◆ Work instruction
Exact reproduction required: the lines below from the line with "### Création du" to the line with "### Création d'une", both ends included, and no others.

◆ Dataset excerpts
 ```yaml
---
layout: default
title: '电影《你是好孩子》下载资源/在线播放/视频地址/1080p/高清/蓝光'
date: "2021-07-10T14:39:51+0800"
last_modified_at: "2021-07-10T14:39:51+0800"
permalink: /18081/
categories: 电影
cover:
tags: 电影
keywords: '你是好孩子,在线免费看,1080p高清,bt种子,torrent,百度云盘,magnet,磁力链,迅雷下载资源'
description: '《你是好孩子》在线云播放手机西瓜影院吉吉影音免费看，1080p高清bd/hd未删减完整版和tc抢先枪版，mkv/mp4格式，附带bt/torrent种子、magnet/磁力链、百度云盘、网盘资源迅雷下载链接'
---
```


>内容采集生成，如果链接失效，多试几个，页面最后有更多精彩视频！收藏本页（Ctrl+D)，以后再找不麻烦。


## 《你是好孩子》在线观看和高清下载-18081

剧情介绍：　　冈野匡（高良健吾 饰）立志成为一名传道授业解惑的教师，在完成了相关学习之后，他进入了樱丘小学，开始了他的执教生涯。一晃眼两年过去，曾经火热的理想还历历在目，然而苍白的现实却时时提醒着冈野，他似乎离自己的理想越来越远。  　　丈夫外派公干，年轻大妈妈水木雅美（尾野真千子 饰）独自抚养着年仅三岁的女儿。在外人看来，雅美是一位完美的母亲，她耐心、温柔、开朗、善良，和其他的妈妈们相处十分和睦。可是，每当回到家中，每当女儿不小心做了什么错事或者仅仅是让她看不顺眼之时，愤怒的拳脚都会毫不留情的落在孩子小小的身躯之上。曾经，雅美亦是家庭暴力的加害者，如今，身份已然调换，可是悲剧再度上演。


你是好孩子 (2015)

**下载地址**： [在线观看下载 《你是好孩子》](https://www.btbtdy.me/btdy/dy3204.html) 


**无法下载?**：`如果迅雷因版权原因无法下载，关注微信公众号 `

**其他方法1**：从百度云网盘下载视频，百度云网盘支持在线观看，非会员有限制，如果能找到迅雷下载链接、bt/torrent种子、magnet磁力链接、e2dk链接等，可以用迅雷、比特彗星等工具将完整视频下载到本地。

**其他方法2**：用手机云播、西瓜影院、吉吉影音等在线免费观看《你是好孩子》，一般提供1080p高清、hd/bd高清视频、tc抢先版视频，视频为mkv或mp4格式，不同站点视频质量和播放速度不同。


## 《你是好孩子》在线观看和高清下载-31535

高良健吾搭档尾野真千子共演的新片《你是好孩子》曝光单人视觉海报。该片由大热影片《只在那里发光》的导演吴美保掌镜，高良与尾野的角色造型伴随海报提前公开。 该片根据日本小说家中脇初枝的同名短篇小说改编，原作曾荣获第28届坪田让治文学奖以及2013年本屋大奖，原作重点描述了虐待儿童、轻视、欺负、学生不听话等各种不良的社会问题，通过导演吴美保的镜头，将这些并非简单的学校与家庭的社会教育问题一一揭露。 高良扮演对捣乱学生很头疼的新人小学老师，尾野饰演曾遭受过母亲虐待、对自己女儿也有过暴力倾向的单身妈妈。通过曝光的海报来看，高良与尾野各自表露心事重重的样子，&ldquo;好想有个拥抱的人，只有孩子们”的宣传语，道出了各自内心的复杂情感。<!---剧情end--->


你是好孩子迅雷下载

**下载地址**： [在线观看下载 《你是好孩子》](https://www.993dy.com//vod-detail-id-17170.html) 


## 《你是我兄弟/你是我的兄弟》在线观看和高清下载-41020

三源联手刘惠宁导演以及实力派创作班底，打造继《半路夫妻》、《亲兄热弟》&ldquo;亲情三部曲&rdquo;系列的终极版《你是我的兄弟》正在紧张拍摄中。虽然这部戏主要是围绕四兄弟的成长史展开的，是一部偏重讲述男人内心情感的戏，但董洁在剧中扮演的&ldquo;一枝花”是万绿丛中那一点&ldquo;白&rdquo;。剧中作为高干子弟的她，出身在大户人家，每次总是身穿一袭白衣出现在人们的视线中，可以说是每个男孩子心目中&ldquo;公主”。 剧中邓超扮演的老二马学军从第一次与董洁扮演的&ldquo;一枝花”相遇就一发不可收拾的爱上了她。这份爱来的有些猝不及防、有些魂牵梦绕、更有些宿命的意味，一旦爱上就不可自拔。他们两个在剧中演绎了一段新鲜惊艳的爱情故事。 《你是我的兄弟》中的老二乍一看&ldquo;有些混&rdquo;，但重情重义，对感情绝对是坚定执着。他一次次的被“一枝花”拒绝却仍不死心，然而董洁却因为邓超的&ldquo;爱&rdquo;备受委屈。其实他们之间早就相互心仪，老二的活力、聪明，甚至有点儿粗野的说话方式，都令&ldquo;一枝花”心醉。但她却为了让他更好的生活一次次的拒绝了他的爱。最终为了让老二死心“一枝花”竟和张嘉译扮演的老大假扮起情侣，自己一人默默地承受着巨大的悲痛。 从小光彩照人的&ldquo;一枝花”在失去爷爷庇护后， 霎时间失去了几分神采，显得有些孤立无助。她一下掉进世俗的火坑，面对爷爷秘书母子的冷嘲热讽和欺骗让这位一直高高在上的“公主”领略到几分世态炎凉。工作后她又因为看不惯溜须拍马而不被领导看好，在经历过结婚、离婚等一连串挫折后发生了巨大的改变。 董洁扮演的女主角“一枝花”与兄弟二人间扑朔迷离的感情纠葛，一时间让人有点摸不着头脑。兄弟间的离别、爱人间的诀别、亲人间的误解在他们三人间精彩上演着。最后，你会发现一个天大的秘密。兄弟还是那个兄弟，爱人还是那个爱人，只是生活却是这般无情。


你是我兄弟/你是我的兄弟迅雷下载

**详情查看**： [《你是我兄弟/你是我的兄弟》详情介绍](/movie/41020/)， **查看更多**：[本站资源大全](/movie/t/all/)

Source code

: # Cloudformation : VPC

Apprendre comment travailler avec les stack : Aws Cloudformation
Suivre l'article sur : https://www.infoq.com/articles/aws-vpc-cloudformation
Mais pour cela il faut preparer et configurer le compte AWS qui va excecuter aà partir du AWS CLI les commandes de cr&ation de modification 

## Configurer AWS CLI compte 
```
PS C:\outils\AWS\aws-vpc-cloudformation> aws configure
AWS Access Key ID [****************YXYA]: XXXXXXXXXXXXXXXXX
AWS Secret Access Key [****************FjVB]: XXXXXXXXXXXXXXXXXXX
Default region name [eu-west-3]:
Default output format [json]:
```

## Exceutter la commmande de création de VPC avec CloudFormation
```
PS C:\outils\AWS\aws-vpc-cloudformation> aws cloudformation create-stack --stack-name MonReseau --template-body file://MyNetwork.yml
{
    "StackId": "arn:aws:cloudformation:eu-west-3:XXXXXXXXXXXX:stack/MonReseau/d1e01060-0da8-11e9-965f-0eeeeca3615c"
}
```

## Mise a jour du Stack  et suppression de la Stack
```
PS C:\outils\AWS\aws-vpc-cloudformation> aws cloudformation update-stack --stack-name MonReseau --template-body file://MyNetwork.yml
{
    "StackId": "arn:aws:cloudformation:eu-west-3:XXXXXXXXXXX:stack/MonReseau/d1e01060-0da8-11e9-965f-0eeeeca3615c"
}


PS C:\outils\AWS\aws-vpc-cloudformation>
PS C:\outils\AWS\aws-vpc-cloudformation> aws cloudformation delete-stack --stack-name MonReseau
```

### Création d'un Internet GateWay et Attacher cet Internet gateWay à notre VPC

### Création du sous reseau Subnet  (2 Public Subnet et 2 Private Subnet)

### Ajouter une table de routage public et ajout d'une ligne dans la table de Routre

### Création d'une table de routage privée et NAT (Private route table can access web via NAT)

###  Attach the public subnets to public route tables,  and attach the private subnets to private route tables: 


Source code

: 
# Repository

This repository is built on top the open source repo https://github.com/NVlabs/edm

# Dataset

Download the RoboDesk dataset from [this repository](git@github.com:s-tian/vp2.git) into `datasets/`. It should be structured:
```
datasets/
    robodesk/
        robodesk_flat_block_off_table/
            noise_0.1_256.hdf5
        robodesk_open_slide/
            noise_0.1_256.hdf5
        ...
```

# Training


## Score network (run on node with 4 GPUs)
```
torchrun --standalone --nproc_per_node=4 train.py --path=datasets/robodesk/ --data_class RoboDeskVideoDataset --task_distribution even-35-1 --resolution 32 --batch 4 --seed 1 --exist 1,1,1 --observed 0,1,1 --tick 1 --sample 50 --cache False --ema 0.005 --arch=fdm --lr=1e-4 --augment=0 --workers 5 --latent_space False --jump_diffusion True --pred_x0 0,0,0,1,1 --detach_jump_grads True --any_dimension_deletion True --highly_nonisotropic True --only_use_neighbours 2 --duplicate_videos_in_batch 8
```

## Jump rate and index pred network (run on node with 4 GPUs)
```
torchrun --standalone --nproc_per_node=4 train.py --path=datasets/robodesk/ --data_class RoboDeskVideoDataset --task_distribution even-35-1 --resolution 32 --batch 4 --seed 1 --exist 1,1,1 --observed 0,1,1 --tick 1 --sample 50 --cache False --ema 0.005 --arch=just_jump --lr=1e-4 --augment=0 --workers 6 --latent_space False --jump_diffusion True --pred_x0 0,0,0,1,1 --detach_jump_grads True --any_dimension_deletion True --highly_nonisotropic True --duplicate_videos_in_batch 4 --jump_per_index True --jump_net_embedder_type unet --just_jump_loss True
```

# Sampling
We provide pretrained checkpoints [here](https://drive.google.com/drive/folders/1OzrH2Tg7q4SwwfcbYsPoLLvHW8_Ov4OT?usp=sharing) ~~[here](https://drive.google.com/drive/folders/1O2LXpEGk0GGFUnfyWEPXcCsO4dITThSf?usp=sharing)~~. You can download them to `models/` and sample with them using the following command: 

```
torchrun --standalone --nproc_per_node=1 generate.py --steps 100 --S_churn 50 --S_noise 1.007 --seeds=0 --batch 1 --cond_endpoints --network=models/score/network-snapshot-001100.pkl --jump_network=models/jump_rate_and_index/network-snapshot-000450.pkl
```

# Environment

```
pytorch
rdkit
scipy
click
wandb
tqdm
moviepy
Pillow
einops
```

◆ Answer to the problem
### Création du sous reseau Subnet  (2 Public Subnet et 2 Private Subnet)

### Ajouter une table de routage public et ajout d'une ligne dans la table de Routre

### Création d'une table de routage privée et NAT (Private route table can access web via NAT)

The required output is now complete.